Das erste Open Source Festival im Freibad Lörick ging fast baden: Wegen des starken Regens kamen nur 2000 Besucher.
Düsseldorf. Och nö. Das Open-Source-Festival beginnt im Auto. Es gießt wie aus Eimern, Aussteigen unmöglich. Der schlimmste anzunehmende Unfall für ein Open-Air-Fest ist eingetreten: Gewitter, dunkle Wolken bis zum Horizont und Regen ohne Ende. Bis in die frühen Abendstunden herrscht gähnende Leere vor den zwei Freilicht-Bühnen. Erst dann beruhigt sich der Himmel und das Programm des Open Source geht doch nicht ganz baden.
Trotzdem: Im Schlamm und in durchnässten Klamotten tanzt`s sich schlecht. "Dabei hätte alles so schön sein können", lautet das Lamento des Tages. Zurecht. Denn die Veranstalter hatten beim ersten Düsseldorfer Festival für elektronische Musik am Samstag so gut wie alles richtig gemacht. Nicht nur hatten sie mit dem idyllisch gelegenen Strandbad Lörick den perfekten Ort für ihr Festival ausfindig gemacht, sondern auch ein beachtliches Programm zusammengestellt.
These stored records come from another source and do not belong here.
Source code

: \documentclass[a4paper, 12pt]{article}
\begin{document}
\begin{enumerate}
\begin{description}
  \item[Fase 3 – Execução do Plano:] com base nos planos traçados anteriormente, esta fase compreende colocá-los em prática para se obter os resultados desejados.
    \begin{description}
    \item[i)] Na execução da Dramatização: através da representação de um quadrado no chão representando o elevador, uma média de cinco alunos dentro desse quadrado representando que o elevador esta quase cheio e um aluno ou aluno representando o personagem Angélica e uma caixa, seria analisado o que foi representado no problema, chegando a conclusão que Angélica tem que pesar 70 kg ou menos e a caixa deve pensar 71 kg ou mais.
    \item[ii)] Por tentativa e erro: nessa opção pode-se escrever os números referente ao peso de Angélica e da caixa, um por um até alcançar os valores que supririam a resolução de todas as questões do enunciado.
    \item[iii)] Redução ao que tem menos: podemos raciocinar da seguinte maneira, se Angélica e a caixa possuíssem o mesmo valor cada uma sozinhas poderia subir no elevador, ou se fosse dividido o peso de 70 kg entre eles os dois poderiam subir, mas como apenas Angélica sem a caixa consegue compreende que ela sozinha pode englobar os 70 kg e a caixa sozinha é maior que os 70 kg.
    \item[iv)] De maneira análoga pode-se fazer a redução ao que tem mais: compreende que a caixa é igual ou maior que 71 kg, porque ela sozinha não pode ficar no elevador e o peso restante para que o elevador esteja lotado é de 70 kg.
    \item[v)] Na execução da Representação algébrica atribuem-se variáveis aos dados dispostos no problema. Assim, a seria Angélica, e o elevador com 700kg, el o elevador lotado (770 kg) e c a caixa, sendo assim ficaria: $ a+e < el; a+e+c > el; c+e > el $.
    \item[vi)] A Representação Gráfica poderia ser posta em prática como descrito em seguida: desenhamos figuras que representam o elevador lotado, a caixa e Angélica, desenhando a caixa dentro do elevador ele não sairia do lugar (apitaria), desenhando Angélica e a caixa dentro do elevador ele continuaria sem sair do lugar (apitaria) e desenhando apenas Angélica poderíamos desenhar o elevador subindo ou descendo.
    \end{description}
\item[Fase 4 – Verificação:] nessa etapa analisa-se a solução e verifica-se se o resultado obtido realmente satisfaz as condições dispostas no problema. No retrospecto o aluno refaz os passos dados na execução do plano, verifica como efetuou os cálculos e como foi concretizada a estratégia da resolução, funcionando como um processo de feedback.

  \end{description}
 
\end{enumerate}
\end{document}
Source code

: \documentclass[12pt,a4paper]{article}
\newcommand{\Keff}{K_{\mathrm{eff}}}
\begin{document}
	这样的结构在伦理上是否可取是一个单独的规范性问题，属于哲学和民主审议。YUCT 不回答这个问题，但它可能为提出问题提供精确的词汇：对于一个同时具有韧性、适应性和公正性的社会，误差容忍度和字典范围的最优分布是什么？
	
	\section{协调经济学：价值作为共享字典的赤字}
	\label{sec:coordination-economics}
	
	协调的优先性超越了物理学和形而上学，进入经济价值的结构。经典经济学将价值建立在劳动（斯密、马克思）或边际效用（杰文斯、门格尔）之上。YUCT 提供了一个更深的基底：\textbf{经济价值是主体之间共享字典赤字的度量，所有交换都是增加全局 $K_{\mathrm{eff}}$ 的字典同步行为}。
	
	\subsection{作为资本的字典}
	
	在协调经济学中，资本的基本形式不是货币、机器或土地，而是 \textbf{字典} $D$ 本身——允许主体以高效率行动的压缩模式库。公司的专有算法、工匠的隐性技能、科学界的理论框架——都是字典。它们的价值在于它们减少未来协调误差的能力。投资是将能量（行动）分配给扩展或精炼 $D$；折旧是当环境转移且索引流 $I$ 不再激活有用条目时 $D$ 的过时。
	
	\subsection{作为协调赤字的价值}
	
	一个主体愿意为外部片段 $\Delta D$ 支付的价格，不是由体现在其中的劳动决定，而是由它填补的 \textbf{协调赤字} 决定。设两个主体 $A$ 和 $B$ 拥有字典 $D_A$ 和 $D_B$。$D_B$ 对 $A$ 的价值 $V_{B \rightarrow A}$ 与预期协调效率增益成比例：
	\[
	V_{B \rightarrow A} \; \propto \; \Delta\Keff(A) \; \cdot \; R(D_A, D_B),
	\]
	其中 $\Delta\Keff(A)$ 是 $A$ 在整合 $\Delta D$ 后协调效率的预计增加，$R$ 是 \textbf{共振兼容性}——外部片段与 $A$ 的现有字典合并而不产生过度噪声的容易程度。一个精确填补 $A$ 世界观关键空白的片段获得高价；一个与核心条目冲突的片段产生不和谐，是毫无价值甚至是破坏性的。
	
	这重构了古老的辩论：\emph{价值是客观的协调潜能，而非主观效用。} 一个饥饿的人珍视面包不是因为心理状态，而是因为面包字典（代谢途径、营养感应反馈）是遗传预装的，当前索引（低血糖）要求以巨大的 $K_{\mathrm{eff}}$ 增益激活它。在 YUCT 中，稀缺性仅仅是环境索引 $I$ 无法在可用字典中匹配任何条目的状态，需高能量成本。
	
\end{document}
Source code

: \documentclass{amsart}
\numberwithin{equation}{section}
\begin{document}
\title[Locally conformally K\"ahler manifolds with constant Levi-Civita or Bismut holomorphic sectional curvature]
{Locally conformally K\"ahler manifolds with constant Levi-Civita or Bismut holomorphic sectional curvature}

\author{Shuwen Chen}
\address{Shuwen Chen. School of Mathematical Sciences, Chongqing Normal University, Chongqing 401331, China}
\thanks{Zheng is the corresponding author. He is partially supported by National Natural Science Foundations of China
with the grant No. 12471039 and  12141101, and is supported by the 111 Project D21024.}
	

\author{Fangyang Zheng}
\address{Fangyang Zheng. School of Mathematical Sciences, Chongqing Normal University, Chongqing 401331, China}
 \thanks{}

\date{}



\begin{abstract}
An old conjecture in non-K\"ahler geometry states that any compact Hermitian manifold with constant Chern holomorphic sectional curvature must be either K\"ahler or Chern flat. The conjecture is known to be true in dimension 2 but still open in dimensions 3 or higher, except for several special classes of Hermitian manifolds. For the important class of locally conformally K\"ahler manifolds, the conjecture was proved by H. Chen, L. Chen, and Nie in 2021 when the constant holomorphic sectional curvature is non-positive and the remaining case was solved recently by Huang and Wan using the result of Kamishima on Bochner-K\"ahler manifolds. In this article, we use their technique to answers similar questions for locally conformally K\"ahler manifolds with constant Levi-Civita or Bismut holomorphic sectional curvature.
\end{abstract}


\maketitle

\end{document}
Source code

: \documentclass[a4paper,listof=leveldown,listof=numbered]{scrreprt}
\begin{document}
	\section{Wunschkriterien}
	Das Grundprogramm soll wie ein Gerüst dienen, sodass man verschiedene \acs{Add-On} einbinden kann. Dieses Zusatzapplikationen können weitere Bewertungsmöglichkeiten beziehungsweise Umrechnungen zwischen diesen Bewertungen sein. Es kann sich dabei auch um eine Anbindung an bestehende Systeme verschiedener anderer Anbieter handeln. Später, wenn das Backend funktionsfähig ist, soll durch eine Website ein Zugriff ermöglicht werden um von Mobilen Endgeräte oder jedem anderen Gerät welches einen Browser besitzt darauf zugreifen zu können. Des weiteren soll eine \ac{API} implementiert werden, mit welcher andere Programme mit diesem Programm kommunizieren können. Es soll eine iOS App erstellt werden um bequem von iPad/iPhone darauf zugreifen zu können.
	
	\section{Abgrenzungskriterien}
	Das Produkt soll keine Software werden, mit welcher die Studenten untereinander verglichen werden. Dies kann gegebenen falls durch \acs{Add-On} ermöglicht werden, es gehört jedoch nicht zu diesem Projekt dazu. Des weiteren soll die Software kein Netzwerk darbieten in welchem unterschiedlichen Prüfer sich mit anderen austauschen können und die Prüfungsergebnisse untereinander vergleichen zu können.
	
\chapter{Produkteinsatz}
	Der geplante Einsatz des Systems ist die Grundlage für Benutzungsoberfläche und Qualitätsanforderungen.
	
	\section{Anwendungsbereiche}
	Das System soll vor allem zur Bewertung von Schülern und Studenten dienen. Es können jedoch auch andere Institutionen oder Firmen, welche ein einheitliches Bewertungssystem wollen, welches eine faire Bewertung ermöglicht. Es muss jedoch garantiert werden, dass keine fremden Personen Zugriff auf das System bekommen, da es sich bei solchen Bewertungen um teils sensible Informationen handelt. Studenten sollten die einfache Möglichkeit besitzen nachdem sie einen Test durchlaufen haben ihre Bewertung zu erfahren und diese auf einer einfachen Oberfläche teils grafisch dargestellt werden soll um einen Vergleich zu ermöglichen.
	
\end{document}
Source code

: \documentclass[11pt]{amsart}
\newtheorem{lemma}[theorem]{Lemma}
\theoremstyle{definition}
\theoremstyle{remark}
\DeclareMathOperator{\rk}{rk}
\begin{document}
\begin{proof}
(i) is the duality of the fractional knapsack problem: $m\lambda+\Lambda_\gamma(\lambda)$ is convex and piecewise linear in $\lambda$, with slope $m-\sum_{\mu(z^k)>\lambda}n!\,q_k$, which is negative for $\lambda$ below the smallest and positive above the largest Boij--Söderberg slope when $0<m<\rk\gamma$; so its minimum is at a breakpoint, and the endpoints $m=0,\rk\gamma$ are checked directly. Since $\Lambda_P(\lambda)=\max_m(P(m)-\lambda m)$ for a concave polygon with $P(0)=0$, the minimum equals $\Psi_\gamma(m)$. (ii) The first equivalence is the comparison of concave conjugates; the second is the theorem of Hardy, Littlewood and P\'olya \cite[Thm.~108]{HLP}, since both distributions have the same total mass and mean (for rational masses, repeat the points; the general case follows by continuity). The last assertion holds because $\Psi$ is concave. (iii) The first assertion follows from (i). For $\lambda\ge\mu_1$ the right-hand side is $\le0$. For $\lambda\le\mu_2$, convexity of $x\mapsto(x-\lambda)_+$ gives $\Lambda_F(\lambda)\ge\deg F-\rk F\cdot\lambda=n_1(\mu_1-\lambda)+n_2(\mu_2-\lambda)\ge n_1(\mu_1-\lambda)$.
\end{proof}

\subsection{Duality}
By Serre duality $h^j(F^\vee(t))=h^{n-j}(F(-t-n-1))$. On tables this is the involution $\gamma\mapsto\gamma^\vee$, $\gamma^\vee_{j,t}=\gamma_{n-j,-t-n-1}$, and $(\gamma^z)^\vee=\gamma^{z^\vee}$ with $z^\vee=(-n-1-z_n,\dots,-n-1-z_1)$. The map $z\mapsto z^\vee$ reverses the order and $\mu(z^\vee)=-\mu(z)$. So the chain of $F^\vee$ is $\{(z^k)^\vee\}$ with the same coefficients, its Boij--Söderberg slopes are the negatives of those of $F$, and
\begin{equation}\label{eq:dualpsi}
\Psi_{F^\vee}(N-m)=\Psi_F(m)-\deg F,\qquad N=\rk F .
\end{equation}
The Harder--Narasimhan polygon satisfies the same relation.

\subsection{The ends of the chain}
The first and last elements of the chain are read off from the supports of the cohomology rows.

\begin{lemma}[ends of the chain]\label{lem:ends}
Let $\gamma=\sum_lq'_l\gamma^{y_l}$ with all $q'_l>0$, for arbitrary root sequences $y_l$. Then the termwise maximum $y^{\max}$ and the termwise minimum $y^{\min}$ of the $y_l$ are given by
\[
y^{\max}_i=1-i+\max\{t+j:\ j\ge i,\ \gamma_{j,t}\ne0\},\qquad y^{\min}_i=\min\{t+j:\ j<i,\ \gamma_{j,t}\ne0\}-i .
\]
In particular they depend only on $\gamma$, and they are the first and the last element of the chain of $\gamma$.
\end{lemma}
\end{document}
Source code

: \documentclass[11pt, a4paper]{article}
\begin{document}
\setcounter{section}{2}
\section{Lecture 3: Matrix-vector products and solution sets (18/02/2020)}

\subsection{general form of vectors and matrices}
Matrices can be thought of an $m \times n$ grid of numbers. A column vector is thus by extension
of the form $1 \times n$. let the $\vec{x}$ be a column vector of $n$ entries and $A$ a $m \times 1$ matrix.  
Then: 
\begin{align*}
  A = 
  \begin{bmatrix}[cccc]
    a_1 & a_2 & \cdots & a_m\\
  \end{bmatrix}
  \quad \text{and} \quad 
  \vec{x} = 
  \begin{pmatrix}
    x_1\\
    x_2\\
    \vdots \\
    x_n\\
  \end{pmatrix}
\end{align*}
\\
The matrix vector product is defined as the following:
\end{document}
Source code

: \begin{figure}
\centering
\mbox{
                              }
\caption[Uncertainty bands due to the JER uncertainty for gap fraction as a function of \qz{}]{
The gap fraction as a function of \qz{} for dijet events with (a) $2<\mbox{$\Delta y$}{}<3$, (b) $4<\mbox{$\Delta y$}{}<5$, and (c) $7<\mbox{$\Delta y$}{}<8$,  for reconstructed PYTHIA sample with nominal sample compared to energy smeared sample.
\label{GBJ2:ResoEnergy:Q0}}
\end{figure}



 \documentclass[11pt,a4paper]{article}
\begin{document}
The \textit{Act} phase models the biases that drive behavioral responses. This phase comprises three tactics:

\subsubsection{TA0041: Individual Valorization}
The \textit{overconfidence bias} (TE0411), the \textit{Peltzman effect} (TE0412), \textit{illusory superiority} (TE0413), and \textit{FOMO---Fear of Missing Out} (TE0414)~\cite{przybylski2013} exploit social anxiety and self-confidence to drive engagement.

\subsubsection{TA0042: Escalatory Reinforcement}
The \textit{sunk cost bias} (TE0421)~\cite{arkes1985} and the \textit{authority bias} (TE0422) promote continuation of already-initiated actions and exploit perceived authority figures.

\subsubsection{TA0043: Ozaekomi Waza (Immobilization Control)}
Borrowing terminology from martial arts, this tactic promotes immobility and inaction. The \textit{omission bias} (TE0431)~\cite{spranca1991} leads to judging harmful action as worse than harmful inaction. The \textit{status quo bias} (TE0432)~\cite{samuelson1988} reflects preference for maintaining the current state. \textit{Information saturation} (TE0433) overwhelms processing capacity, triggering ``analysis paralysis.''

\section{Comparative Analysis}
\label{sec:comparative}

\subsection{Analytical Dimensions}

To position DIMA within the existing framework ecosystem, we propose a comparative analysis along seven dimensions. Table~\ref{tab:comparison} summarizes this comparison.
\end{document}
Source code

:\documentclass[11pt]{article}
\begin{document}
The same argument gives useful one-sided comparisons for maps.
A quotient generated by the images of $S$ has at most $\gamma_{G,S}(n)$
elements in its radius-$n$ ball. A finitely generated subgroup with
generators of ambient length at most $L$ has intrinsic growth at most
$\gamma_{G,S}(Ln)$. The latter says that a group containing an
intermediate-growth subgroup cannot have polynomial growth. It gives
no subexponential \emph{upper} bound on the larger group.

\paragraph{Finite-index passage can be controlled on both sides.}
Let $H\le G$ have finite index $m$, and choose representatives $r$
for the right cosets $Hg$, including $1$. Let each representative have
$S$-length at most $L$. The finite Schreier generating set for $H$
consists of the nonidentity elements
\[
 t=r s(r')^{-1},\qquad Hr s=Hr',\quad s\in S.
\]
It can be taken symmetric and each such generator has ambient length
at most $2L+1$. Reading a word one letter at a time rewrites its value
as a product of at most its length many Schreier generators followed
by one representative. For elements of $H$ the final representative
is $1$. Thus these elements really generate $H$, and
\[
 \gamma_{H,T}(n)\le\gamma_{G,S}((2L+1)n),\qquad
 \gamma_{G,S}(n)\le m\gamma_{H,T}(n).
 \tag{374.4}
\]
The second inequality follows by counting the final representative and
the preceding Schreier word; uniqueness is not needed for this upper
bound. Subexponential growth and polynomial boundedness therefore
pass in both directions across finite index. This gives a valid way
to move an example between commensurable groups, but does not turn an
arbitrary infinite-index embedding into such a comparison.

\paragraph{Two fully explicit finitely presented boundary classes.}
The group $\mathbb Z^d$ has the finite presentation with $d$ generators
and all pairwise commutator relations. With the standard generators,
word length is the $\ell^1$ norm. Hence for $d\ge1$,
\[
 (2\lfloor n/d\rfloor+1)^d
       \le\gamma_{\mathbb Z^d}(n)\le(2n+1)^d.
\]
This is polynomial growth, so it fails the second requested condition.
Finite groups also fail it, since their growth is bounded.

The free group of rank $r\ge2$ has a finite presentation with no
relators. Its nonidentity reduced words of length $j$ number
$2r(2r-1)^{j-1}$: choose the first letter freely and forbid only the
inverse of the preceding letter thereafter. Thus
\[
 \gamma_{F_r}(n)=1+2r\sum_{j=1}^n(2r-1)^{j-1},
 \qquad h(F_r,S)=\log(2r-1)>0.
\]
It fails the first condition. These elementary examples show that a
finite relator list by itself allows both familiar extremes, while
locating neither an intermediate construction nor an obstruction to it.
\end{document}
Ganz abgesehen davon, dass es in Düsseldorf aller höchste Zeit war, für ein wenig Popkultur, ein wenig Coolness und ein wenig junge, alternative Musik. Leider wollten das aufgrund der widrigen Umstände nur etwa 2000 Besucher live erleben. Ein schwerer Schlag für die drei Düsseldorfer Veranstalter Philipp Maiburg, Christian Fleischer und Florian Pehle.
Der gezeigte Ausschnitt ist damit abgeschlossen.